Since Stefan’s skills go beyond describing how a wine tastes, he offered to help. He can detect even the subtlest hints of flavor.

The two men, who’re comically dissimilar to one another in height, build and hair coloring, are at the stove.

While Stefan is short and skinny, Nicolo looks like he should be working security somewhere with his imposing stature.

Stefan has striking blond hair, an inheritance from his Norwegian father and Nicolo sports a jet black faux hawk.

They’re bickering like an old married couple over whether Madagascan vanilla beans are better than Ecuadorian.
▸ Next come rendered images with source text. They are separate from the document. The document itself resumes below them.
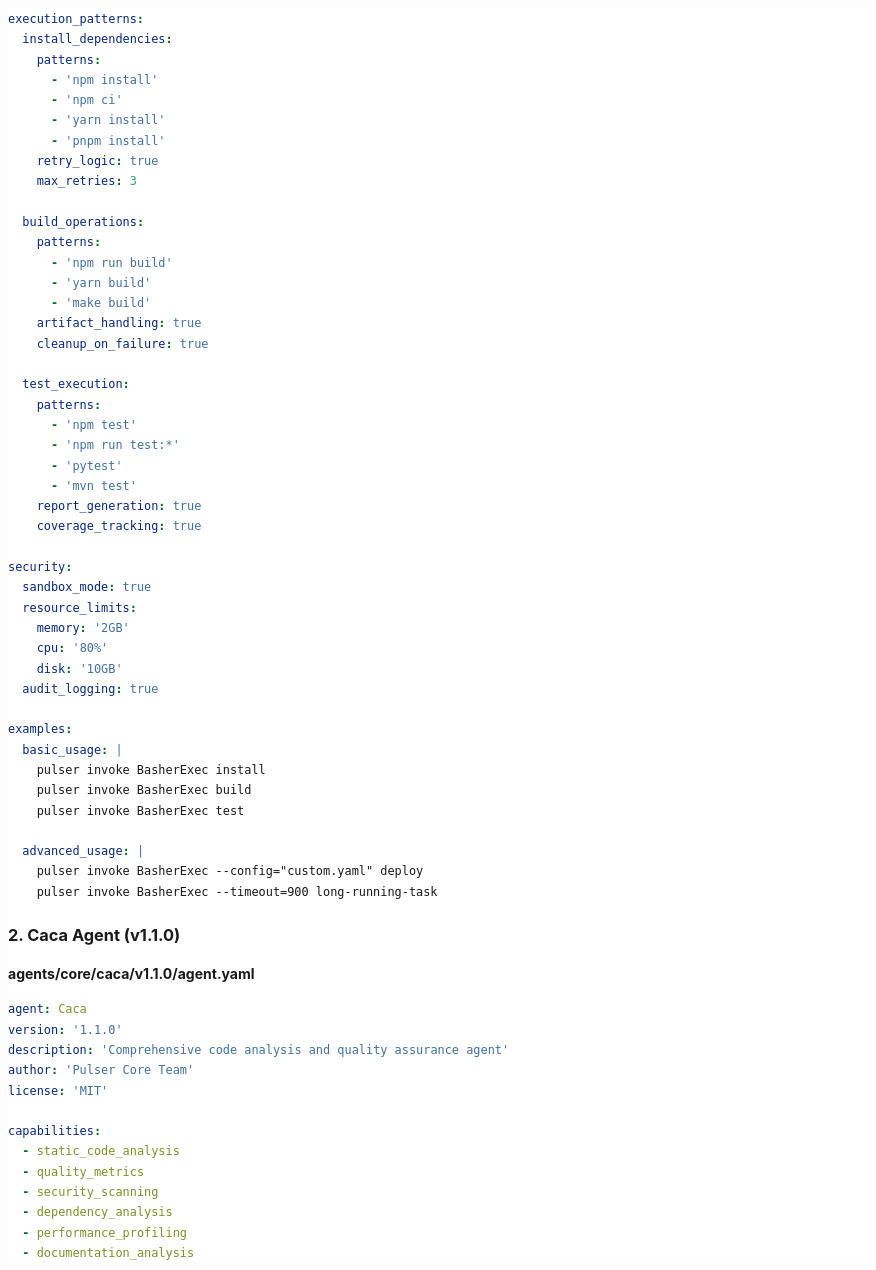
 ```yaml
execution_patterns:
  install_dependencies:
    patterns:
      - 'npm install'
      - 'npm ci'
      - 'yarn install'
      - 'pnpm install'
    retry_logic: true
    max_retries: 3

  build_operations:
    patterns:
      - 'npm run build'
      - 'yarn build'
      - 'make build'
    artifact_handling: true
    cleanup_on_failure: true

  test_execution:
    patterns:
      - 'npm test'
      - 'npm run test:*'
      - 'pytest'
      - 'mvn test'
    report_generation: true
    coverage_tracking: true

security:
  sandbox_mode: true
  resource_limits:
    memory: '2GB'
    cpu: '80%'
    disk: '10GB'
  audit_logging: true

examples:
  basic_usage: |
    pulser invoke BasherExec install
    pulser invoke BasherExec build
    pulser invoke BasherExec test

  advanced_usage: |
    pulser invoke BasherExec --config="custom.yaml" deploy
    pulser invoke BasherExec --timeout=900 long-running-task
```

### 2. Caca Agent (v1.1.0)

**agents/core/caca/v1.1.0/agent.yaml**

```yaml
agent: Caca
version: '1.1.0'
description: 'Comprehensive code analysis and quality assurance agent'
author: 'Pulser Core Team'
license: 'MIT'

capabilities:
  - static_code_analysis
  - quality_metrics
  - security_scanning
  - dependency_analysis
  - performance_profiling
  - documentation_analysis
```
When they realize I’ve entered the room, they look to me to break the deadlock.

Unfortunately, my palate isn’t that refined. I can season steak to perfection and tell if a sauce needs more acidity, but when it comes to determining whether one type of vanilla is better than another, I’m lost.

“Don’t look at me.” I throw my hands up in mock surrender. “I don’t have a horse in this race.”

“But, Lucia, it’s important.” For a man of his stature, Nicolo can be seriously whiny when he wants to be. “We need perfection, especially now.”

I frown, not understanding the urgency in his voice. “Why especially now?”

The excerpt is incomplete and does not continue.